### PROBLEM DESCRIPTION
Write out all of the data without omission, exactly as shown.

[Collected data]
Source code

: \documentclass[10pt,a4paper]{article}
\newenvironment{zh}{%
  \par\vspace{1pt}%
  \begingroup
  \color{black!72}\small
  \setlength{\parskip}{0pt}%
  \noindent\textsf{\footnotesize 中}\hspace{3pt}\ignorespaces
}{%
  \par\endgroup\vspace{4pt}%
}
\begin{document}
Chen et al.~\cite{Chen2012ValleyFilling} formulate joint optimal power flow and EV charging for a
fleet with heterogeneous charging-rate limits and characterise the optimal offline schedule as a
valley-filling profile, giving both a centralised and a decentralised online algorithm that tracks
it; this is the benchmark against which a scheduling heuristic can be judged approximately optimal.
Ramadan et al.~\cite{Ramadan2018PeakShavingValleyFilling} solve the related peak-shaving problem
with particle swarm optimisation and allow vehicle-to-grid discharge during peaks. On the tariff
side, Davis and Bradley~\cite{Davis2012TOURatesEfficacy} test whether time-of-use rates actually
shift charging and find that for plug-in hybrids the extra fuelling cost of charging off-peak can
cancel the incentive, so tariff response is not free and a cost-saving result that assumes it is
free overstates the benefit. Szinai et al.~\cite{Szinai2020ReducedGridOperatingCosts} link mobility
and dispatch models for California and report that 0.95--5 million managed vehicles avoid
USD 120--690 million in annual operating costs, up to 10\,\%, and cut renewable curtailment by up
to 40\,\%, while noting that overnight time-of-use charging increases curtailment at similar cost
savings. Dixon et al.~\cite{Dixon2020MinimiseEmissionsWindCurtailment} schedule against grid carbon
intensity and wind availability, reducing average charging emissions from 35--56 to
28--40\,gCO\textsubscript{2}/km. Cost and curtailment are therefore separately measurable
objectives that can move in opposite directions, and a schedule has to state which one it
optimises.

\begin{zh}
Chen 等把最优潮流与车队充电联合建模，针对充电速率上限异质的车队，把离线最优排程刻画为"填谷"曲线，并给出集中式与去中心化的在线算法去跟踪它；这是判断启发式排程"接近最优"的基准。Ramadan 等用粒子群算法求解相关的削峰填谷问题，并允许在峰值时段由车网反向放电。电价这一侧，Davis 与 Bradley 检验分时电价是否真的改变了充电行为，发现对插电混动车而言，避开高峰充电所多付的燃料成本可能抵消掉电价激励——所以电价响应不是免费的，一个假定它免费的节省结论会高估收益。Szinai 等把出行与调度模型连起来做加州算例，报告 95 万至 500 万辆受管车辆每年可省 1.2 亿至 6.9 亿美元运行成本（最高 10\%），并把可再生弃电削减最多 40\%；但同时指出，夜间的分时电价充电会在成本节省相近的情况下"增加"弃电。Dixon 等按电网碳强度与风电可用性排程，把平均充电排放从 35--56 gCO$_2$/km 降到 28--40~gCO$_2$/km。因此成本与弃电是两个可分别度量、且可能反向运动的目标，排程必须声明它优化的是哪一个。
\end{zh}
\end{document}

### TASK RESULT
Source code

: \documentclass[10pt,a4paper]{article}
\newenvironment{zh}{%
  \par\vspace{1pt}%
  \begingroup
  \color{black!72}\small
  \setlength{\parskip}{0pt}%
  \noindent\textsf{\footnotesize 中}\hspace{3pt}\ignorespaces
}{%
  \par\endgroup\vspace{4pt}%
}
\begin{document}
Chen et al.~\cite{Chen2012ValleyFilling} formulate joint optimal power flow and EV charging for a
fleet with heterogeneous charging-rate limits and characterise the optimal offline schedule as a
valley-filling profile, giving both a centralised and a decentralised online algorithm that tracks
it; this is the benchmark against which a scheduling heuristic can be judged approximately optimal.
Ramadan et al.~\cite{Ramadan2018PeakShavingValleyFilling} solve the related peak-shaving problem
with particle swarm optimisation and allow vehicle-to-grid discharge during peaks. On the tariff
side, Davis and Bradley~\cite{Davis2012TOURatesEfficacy} test whether time-of-use rates actually
shift charging and find that for plug-in hybrids the extra fuelling cost of charging off-peak can
cancel the incentive, so tariff response is not free and a cost-saving result that assumes it is
free overstates the benefit. Szinai et al.~\cite{Szinai2020ReducedGridOperatingCosts} link mobility
and dispatch models for California and report that 0.95--5 million managed vehicles avoid
USD 120--690 million in annual operating costs, up to 10\,\%, and cut renewable curtailment by up
to 40\,\%, while noting that overnight time-of-use charging increases curtailment at similar cost
savings. Dixon et al.~\cite{Dixon2020MinimiseEmissionsWindCurtailment} schedule against grid carbon
intensity and wind availability, reducing average charging emissions from 35--56 to
28--40\,gCO\textsubscript{2}/km. Cost and curtailment are therefore separately measurable
objectives that can move in opposite directions, and a schedule has to state which one it
optimises.

\begin{zh}
Chen 等把最优潮流与车队充电联合建模，针对充电速率上限异质的车队，把离线最优排程刻画为"填谷"曲线，并给出集中式与去中心化的在线算法去跟踪它；这是判断启发式排程"接近最优"的基准。Ramadan 等用粒子群算法求解相关的削峰填谷问题，并允许在峰值时段由车网反向放电。电价这一侧，Davis 与 Bradley 检验分时电价是否真的改变了充电行为，发现对插电混动车而言，避开高峰充电所多付的燃料成本可能抵消掉电价激励——所以电价响应不是免费的，一个假定它免费的节省结论会高估收益。Szinai 等把出行与调度模型连起来做加州算例，报告 95 万至 500 万辆受管车辆每年可省 1.2 亿至 6.9 亿美元运行成本（最高 10\%），并把可再生弃电削减最多 40\%；但同时指出，夜间的分时电价充电会在成本节省相近的情况下"增加"弃电。Dixon 等按电网碳强度与风电可用性排程，把平均充电排放从 35--56 gCO$_2$/km 降到 28--40~gCO$_2$/km。因此成本与弃电是两个可分别度量、且可能反向运动的目标，排程必须声明它优化的是哪一个。
\end{zh}
\end{document}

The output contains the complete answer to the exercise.